We continue our look ahead of this year's trade deadline on Feb. 27 of looking at the trade histories of the seven Canadian franchises.
Here's a look at some significant deals made by Vancouver after the calendar turned in a particular season (yes, we're not adhering to a strict trade deadline day/week definition).
You can make a strong case that no other Canadian team has done as well with second-half trades as the Canucks.
Jerry Butler and Tiger Williams from Toronto for Bill Derlago and Rick Vaive
Tiger became a fan favourite and is part of the cast for a memorable spring two years later but the Leafs come out way ahead in this deal involving four forwards. Derlago has a few productive years in Toronto, while Vaive rings up over 50 goals in three consecutive seasons.
Tony Tanti from Chicago for Curt Fraser
After a slow start, Fraser was a productive player for three seasons in Chicago. But Tanti fulfilled the promise he displayed as a teen sniper in the OHL, averaging 40 goals over his first five full seasons in Vancouver. He couldn't connect in the playoffs, however, with only a single goal in 18 postseason games with the Canucks (he did have 11 assists)
Jyrki Lumme from Montreal for a second round pick in 1991
The pick was used for Craig Darby, the journeyman forward who actually had two stints with the Habs.
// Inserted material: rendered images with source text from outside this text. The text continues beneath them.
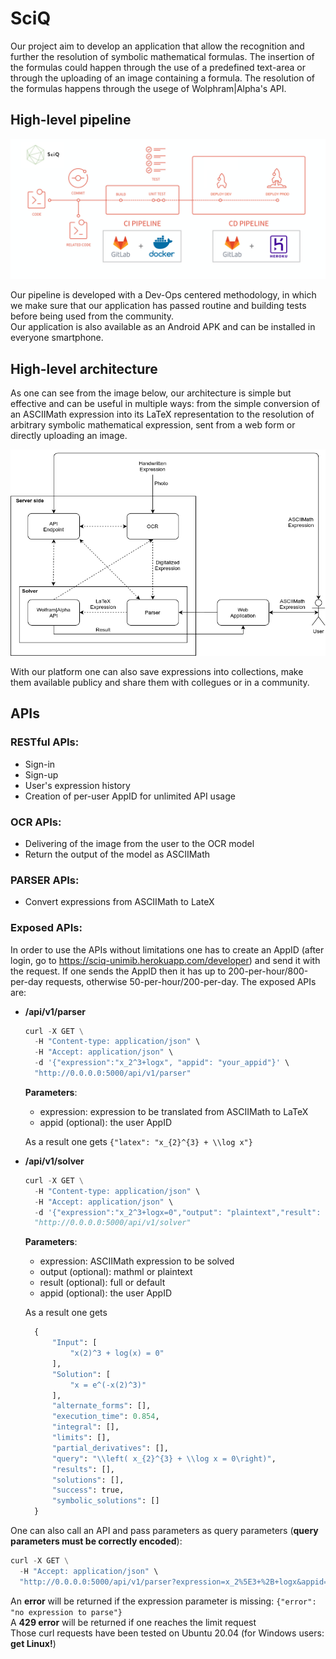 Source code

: # SciQ

Our project aim to develop an application that allow the recognition and further the resolution of symbolic mathematical formulas.
The insertion of the formulas could happen through the use of a predefined text-area or through the uploading of an image containing a formula.
The resolution of the formulas happens through the usege of Wolphram|Alpha's API.

## High-level pipeline

<div align="center">
  <img src="docs/source/_static/images/sciq-gitlab-docker-cicd.png">
</div>

Our pipeline is developed with a Dev-Ops centered methodology, in which we make sure that our application has passed routine and building tests before being used from the community.  
Our application is also available as an Android APK and can be installed in everyone smartphone.

## High-level architecture

As one can see from the image below, our architecture is simple but effective and can be useful in multiple ways: from the simple conversion of an ASCIIMath expression into its LaTeX representation to the resolution of arbitrary symbolic mathematical expression, sent from a web form or directly uploading an image.

<div align="center">
  <img src="docs/source/_static/images/sciq.png">
</div>

With our platform one can also save expressions into collections, make them available publicy and share them with collegues or in a community.

## APIs

### RESTful APIs:

* Sign-in
* Sign-up
* User's expression history
* Creation of per-user AppID for unlimited API usage
    
### OCR APIs:

* Delivering of the image from the user to the OCR model
* Return the output of the model as ASCIIMath
    
### PARSER APIs:

* Convert expressions from ASCIIMath to LateX

### Exposed APIs:

In order to use the APIs without limitations one has to create an AppID (after login, go to https://sciq-unimib.herokuapp.com/developer) and send it with the request. If one sends the AppID then it has up to 200-per-hour/800-per-day requests, otherwise 50-per-hour/200-per-day.
The exposed APIs are:

* **/api/v1/parser**
  
  ```python
  curl -X GET \
    -H "Content-type: application/json" \
    -H "Accept: application/json" \
    -d '{"expression":"x_2^3+logx", "appid": "your_appid"}' \
    "http://0.0.0.0:5000/api/v1/parser"
  ```
  **Parameters**:

  * expression: expression to be translated from ASCIIMath to LaTeX
  * appid (optional): the user AppID
  

  As a result one gets `{"latex": "x_{2}^{3} + \\log x"}`

* **/api/v1/solver**
  ```python
  curl -X GET \
    -H "Content-type: application/json" \
    -H "Accept: application/json" \
    -d '{"expression":"x_2^3+logx=0","output": "plaintext","result": "default"}' \  
    "http://0.0.0.0:5000/api/v1/solver"
  ```
  **Parameters**:

  * expression: ASCIIMath expression to be solved
  * output (optional): mathml or plaintext
  * result (optional): full or default
  * appid (optional): the user AppID
  
  As a result one gets
  ```python
    {
        "Input": [
            "x(2)^3 + log(x) = 0"
        ], 
        "Solution": [
            "x = e^(-x(2)^3)"
        ], 
        "alternate_forms": [], 
        "execution_time": 0.854, 
        "integral": [], 
        "limits": [], 
        "partial_derivatives": [], 
        "query": "\\left( x_{2}^{3} + \\log x = 0\right)", 
        "results": [], 
        "solutions": [], 
        "success": true, 
        "symbolic_solutions": []
    }
  ```
  

One can also call an API and pass parameters as query parameters (**query parameters must be correctly encoded**):
  ```python
  curl -X GET \
    -H "Accept: application/json" \
    "http://0.0.0.0:5000/api/v1/parser?expression=x_2%5E3+%2B+logx&appid=your_appid"
  ```

An **error** will be returned if the expression parameter is missing: `{"error": "no expression to parse"}`  
A **429 error** will be returned if one reaches the limit request  
Those curl requests have been tested on Ubuntu 20.04 (for Windows users: **get Linux!**)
Lumme, when healthy, averaged about 44 points per season over the next seven years on Vancouver's blue-line.
Geoff Courtnall, Sergio Momesso, Cliff Ronning and defenceman Robert Dirk from St. Louis for Dan Quinn and Garth Butcher
Dana Murzyn from Calgary for Kevan Guy, Ron Stern
Sing along: It was a ver-ry good year.
Quinn was gone by the following season in St. Louis, making defensive defenceman Butcher an unlikely focal point of a deal from the Blues perspective. The trio of forwards the Canucks obtained would all spend at least four seasons in Vancouver, each contributing offensively as the team finished just one game shy of the Stanley Cup in 1994.
Like Lumme, Murzyn was a fixture on Vancouver's back end for much of the decade.
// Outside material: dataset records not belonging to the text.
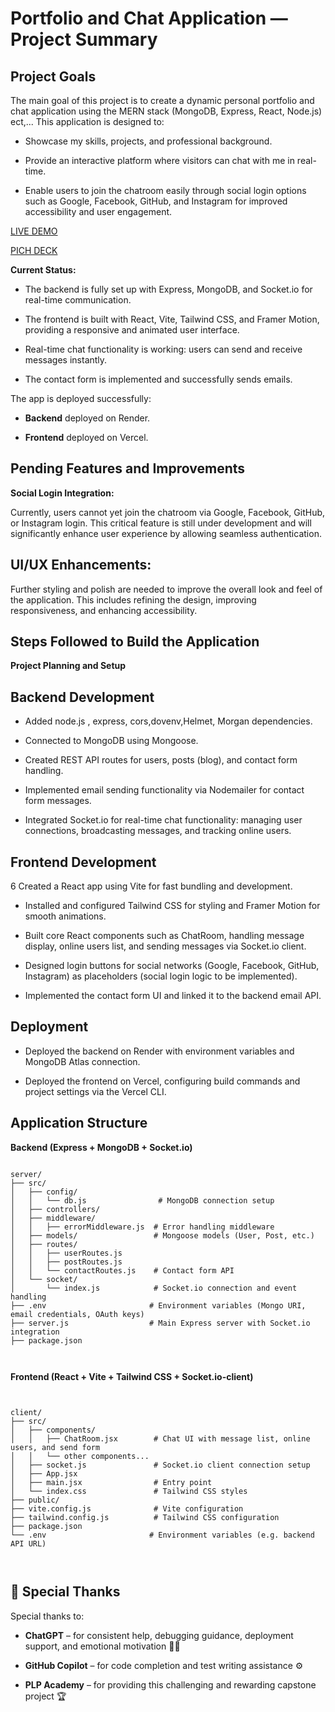 

# Portfolio and Chat Application — Project Summary

## Project Goals

The main goal of this project is to create a dynamic personal portfolio and chat application using the MERN stack (MongoDB, Express, React, Node.js) ect,... This application is designed to:

- Showcase my skills, projects, and professional background.

- Provide an interactive platform where visitors can chat with me in real-time.

- Enable users to join the chatroom easily through social login options such as Google, Facebook, GitHub, and Instagram for improved accessibility and user engagement.

[LIVE DEMO](https://usanase-potofolio.vercel.app/)

[PICH DECK](https://www.canva.com/design/DAGuLvfEzRE/gge5jYmy8SnIlD1h9Bg09w/edit?utm_content=DAGuLvfEzRE&utm_campaign=designshare&utm_medium=link2&utm_source=sharebutton)

**Current Status:**

- The backend is fully set up with Express, MongoDB, and Socket.io for real-time communication.

- The frontend is built with React, Vite, Tailwind CSS, and Framer Motion, providing a responsive and animated user interface.

- Real-time chat functionality is working: users can send and receive messages instantly.

- The contact form is implemented and successfully sends emails.

The app is deployed successfully:

- **Backend** deployed on Render.

* **Frontend** deployed on Vercel.

## Pending Features and Improvements

**Social Login Integration:**

Currently, users cannot yet join the chatroom via Google, Facebook, GitHub, or Instagram login. This critical feature is still under development and will significantly enhance user experience by allowing seamless authentication.

## UI/UX Enhancements:

Further styling and polish are needed to improve the overall look and feel of the application. This includes refining the design, improving responsiveness, and enhancing accessibility.

## Steps Followed to Build the Application

**Project Planning and Setup**

## Backend Development

- Added node.js , express, cors,dovenv,Helmet, Morgan dependencies.

- Connected to MongoDB using Mongoose.

- Created REST API routes for users, posts (blog), and contact form handling.

- Implemented email sending functionality via Nodemailer for contact form messages.

- Integrated Socket.io for real-time chat functionality: managing user connections, broadcasting messages, and tracking online users.

## Frontend Development

6 Created a React app using Vite for fast bundling and development.

- Installed and configured Tailwind CSS for styling and Framer Motion for smooth animations.

- Built core React components such as ChatRoom, handling message display, online users list, and sending messages via Socket.io client.

- Designed login buttons for social networks (Google, Facebook, GitHub, Instagram) as placeholders (social login logic to be implemented).

- Implemented the contact form UI and linked it to the backend email API.

## Deployment

- Deployed the backend on Render with environment variables and MongoDB Atlas connection.

- Deployed the frontend on Vercel, configuring build commands and project settings via the Vercel CLI.


## Application Structure

**Backend (Express + MongoDB + Socket.io)**


```

server/
├── src/
│   ├── config/
│   │   └── db.js                # MongoDB connection setup
│   ├── controllers/
│   ├── middleware/
│   │   ├── errorMiddleware.js  # Error handling middleware
│   ├── models/                 # Mongoose models (User, Post, etc.)
│   ├── routes/
│   │   ├── userRoutes.js
│   │   ├── postRoutes.js
│   │   └── contactRoutes.js    # Contact form API
│   └── socket/
│       └── index.js            # Socket.io connection and event handling
├── .env                       # Environment variables (Mongo URI, email credentials, OAuth keys)
├── server.js                  # Main Express server with Socket.io integration
├── package.json

   
```






**Frontend (React + Vite + Tailwind CSS + Socket.io-client)**


```


client/
├── src/
│   ├── components/
│   │   ├── ChatRoom.jsx        # Chat UI with message list, online users, and send form
│   │   └── other components...
│   ├── socket.js               # Socket.io client connection setup
│   ├── App.jsx
│   ├── main.jsx                # Entry point
│   └── index.css               # Tailwind CSS styles
├── public/
├── vite.config.js              # Vite configuration
├── tailwind.config.js          # Tailwind CSS configuration
├── package.json
└── .env                       # Environment variables (e.g. backend API URL)

    
```





## 🙏 Special Thanks

Special thanks to:

- **ChatGPT** – for consistent help, debugging guidance, deployment support, and emotional motivation 🧠💬

- **GitHub Copilot** – for code completion and test writing assistance ⚙️

- **PLP Academy** – for providing this challenging and rewarding capstone project 🏆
Jeff Brown, Bret Hedican and forward Nathan Lafayette from St. Louis for Craig Janney
A deadline deal in name, but a continuation after Janney refused to report to Vancouver at the beginning of the season when an arbitrator ruled he and a draft pick go to the Canucks for compensation for restricted free agent Petr Nedved. The Canucks picked up another three key contributors for their '94 Cup run, with Hedican providing longer-term benefits.
Markus Naslund from Pittsburgh for Alex Stojanov
Not one of the most lopsided trades near the deadline. Not one of the most lopsided trades in hockey history. Pity poor Stojanov as this one of the most lopsided trades in sports history. The tough Stojanov would play just 45 games for Pittsburgh before settling into a minor pro career. Naslund notched about 90 per cent of his 395 NHL goals and 869 career points in a Canucks uniform.
Todd Bertuzzi, Bryan McCabe and a third rounder in 1998 from the New York Islanders for Trevor Linden
Brad May and a third rounder in 1999 from Buffalo for Geoff Sanderson
Tough to trade a franchise face, and the Canucks would fall into the doldrums from awhile, but from a pure statistical perspective it wasn't a contest. Linden struggled on Long Island. McCabe was still a work in progress, but the third rounder was used to take abrasive Jarkko Ruutu, and Bertuzzi developed into a force through seven-plus years in town.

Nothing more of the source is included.